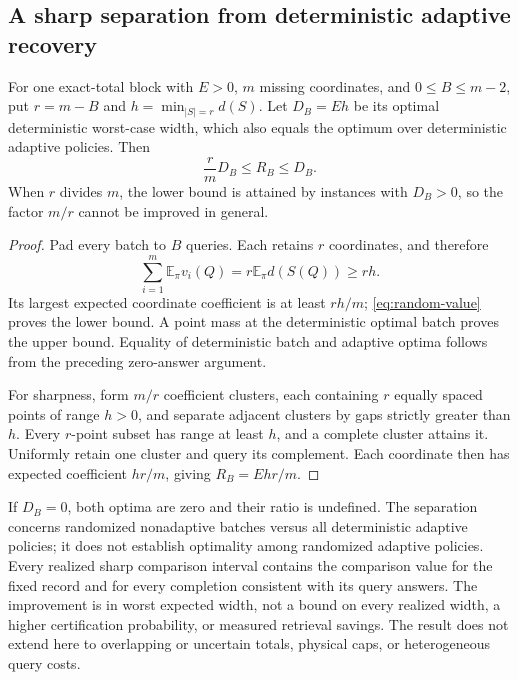 \subsection{A sharp separation from deterministic adaptive recovery}
\begin{proposition}
\label{prop:random-gap}
For one exact-total block with $E>0$, $m$ missing coordinates, and
$0\leq B\leq m-2$, put $r=m-B$ and
$h=\min_{|S|=r}d(S)$. Let $D_B=Eh$ be its optimal deterministic
worst-case width, which also equals the optimum over deterministic
adaptive policies. Then
\begin{equation}
 \frac{r}{m}D_B\leq R_B\leq D_B.
 \label{eq:random-gap}
\end{equation}
When $r$ divides $m$, the lower bound is attained by instances with
$D_B>0$, so the factor $m/r$ cannot be improved in general.
\end{proposition}
\begin{proof}
Pad every batch to $B$ queries. Each retains $r$ coordinates, and therefore
\[
 \sum_{i=1}^m\mathbb E_\pi v_i(Q)
 =r\mathbb E_\pi d(S(Q))\geq rh.
\]
Its largest expected coordinate coefficient is at least $rh/m$;
\eqref{eq:random-value} proves the lower bound. A point mass at the
deterministic optimal batch proves the upper bound. Equality of
deterministic batch and adaptive optima follows from the preceding
zero-answer argument.

For sharpness, form $m/r$ coefficient clusters, each containing $r$
equally spaced points of range $h>0$, and separate adjacent clusters
by gaps strictly greater than $h$. Every $r$-point subset has range
at least $h$, and a complete cluster attains it. Uniformly retain one
cluster and query its complement. Each coordinate then has expected
coefficient $hr/m$, giving $R_B=Ehr/m$.
\end{proof}

If $D_B=0$, both optima are zero and their ratio is undefined.
The separation concerns randomized nonadaptive batches versus all
deterministic adaptive policies; it does not establish optimality among
randomized adaptive policies. Every realized sharp comparison interval
contains the comparison value for the fixed record and for every completion
consistent with its query answers. The improvement is in worst expected width, not a bound
on every realized width, a higher certification probability, or measured
retrieval savings. The result does not extend here to overlapping or
uncertain totals, physical caps, or heterogeneous query costs.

##############################

About this exercise ▸ The response must hold only the lines above from the line with "deterministic batch and" through the line with "on every realized", each copied exactly, both ends kept.

Reply ▸
deterministic batch and adaptive optima follows from the preceding
zero-answer argument.

For sharpness, form $m/r$ coefficient clusters, each containing $r$
equally spaced points of range $h>0$, and separate adjacent clusters
by gaps strictly greater than $h$. Every $r$-point subset has range
at least $h$, and a complete cluster attains it. Uniformly retain one
cluster and query its complement. Each coordinate then has expected
coefficient $hr/m$, giving $R_B=Ehr/m$.
\end{proof}

If $D_B=0$, both optima are zero and their ratio is undefined.
The separation concerns randomized nonadaptive batches versus all
deterministic adaptive policies; it does not establish optimality among
randomized adaptive policies. Every realized sharp comparison interval
contains the comparison value for the fixed record and for every completion
consistent with its query answers. The improvement is in worst expected width, not a bound
on every realized width, a higher certification probability, or measured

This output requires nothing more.